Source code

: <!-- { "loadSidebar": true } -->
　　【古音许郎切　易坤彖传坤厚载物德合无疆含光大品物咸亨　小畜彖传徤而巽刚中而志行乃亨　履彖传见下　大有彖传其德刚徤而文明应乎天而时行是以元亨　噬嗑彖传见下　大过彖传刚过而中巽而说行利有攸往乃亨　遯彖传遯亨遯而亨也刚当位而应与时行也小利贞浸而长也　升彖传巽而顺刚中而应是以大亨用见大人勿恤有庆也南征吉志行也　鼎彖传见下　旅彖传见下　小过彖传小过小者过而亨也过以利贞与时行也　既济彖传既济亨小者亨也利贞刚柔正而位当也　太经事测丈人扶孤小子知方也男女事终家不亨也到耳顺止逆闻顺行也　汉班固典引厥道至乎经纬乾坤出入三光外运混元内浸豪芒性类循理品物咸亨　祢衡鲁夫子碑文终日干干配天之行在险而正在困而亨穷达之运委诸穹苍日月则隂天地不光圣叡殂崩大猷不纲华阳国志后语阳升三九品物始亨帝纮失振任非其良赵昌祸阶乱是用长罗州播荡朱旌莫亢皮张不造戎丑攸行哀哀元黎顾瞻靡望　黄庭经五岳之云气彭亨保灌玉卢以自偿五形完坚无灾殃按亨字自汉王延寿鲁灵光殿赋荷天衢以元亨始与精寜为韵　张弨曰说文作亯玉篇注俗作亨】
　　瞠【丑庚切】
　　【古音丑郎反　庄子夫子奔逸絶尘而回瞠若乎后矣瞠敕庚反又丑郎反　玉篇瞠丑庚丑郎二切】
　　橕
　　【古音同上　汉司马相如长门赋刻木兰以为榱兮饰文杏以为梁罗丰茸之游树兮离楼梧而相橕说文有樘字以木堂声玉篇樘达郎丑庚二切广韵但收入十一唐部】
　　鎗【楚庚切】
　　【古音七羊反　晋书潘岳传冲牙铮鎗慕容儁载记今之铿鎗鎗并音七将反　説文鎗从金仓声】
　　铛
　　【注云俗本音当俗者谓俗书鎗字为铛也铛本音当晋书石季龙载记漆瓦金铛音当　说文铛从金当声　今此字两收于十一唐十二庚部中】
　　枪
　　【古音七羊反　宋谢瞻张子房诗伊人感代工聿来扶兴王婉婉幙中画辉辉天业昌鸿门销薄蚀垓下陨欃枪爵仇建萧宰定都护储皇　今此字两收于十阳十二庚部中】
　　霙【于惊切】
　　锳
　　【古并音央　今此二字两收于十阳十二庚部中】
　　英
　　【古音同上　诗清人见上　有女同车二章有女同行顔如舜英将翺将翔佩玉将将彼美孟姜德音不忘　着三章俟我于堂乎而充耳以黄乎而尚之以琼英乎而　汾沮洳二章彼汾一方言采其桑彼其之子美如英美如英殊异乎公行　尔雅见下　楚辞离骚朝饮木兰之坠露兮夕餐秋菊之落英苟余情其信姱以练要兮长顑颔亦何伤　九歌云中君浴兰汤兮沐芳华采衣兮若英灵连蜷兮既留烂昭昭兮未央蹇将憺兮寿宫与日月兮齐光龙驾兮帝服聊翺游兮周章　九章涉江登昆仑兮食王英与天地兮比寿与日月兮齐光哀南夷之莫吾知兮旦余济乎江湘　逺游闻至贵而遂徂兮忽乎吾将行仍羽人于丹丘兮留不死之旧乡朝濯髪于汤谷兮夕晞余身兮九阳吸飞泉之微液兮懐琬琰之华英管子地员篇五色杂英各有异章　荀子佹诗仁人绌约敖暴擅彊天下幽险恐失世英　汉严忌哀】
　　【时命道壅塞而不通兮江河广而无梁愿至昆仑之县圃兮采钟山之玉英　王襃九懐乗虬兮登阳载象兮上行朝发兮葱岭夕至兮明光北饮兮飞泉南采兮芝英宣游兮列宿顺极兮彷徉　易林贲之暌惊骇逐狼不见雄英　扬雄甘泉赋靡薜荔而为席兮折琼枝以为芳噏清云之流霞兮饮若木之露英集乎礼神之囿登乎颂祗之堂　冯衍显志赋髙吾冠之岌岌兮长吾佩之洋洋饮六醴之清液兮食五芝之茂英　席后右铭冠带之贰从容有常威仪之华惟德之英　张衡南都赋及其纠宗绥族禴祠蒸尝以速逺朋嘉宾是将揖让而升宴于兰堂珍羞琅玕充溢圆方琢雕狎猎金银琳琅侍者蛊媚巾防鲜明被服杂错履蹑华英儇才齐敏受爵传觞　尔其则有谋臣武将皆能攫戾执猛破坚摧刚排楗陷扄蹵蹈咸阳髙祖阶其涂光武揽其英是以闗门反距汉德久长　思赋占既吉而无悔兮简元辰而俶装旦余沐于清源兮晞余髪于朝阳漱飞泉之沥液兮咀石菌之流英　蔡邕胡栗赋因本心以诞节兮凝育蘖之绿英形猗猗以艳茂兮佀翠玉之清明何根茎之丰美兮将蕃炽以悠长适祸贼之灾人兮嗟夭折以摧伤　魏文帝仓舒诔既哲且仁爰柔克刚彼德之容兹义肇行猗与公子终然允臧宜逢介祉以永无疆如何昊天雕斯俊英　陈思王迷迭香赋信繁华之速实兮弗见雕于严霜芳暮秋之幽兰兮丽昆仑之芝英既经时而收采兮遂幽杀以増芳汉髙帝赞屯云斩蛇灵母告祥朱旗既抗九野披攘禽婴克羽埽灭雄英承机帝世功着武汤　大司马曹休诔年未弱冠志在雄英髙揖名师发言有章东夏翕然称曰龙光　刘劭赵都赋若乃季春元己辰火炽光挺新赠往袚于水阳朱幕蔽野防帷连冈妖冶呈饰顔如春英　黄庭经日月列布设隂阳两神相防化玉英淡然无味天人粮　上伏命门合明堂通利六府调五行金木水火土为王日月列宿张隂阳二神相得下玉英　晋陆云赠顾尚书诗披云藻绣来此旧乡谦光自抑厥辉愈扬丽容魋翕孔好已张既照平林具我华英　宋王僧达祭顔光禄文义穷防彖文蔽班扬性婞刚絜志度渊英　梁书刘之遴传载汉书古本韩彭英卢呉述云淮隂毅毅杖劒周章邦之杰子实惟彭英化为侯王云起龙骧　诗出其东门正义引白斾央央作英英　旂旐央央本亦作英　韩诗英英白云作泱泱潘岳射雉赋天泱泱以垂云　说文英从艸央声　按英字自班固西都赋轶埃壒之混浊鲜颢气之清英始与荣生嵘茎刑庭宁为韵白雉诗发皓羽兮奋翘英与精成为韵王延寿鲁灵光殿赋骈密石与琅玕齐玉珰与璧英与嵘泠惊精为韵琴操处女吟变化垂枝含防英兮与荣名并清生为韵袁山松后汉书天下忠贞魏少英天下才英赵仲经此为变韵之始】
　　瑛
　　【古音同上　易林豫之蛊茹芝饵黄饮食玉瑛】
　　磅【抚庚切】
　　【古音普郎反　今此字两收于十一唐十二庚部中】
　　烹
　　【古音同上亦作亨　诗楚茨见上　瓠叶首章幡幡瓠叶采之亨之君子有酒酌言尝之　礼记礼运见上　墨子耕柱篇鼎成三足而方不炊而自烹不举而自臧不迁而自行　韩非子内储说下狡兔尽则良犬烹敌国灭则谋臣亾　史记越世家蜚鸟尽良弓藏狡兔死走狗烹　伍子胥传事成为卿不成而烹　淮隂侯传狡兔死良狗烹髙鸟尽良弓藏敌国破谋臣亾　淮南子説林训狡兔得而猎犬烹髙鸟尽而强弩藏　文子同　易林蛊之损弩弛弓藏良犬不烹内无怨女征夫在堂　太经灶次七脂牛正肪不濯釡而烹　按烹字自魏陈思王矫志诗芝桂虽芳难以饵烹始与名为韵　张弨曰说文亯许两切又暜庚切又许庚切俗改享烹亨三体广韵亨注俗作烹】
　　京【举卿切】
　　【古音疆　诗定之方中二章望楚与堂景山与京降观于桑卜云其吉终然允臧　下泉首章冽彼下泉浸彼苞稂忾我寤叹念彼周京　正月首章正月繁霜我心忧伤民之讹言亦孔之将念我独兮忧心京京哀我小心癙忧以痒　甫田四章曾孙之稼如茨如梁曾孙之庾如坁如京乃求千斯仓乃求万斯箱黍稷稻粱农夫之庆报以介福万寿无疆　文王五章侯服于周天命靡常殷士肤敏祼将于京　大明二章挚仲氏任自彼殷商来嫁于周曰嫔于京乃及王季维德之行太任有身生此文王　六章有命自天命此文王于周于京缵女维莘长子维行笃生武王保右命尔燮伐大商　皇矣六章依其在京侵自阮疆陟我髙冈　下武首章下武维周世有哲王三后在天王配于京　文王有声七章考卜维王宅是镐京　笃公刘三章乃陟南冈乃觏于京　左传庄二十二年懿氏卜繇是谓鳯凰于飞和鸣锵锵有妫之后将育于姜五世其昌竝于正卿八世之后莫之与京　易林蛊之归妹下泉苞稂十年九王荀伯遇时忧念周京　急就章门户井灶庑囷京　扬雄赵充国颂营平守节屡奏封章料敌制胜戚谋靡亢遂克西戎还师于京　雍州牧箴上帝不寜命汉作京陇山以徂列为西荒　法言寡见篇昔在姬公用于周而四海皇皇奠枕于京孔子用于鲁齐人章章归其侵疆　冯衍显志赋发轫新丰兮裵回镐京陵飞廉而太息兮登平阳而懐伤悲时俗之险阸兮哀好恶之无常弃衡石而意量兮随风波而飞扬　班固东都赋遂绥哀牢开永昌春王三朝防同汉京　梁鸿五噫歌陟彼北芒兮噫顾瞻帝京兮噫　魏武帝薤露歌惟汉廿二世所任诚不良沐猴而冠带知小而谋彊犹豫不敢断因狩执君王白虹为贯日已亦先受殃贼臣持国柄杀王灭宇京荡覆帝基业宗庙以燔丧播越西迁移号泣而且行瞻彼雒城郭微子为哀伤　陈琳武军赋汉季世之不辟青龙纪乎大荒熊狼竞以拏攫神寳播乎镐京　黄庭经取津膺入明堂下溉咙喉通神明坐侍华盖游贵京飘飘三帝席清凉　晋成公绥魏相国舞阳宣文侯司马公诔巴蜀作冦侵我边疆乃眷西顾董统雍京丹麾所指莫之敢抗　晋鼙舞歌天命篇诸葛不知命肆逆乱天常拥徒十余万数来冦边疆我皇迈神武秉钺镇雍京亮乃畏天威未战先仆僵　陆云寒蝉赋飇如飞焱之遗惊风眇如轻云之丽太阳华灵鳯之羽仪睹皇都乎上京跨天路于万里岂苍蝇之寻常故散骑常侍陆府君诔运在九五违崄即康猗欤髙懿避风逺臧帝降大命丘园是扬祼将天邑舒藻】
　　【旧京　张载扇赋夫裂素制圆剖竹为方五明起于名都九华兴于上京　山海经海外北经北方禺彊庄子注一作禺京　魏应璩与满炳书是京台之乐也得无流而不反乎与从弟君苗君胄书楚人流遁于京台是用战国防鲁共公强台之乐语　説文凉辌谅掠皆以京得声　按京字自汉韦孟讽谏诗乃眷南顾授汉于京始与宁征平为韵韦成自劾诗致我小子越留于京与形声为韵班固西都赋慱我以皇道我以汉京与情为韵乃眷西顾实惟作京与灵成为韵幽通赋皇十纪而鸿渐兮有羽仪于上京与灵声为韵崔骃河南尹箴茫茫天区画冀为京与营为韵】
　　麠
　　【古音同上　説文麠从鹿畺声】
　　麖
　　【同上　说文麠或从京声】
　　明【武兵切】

_What to work on_
Every line in the listing above that mentions "今此字两收于十一唐十二庚部中" should be returned.

_Solution to this exercise_
　　【注云俗本音当俗者谓俗书鎗字为铛也铛本音当晋书石季龙载记漆瓦金铛音当　说文铛从金当声　今此字两收于十一唐十二庚部中】
　　【古音普郎反　今此字两收于十一唐十二庚部中】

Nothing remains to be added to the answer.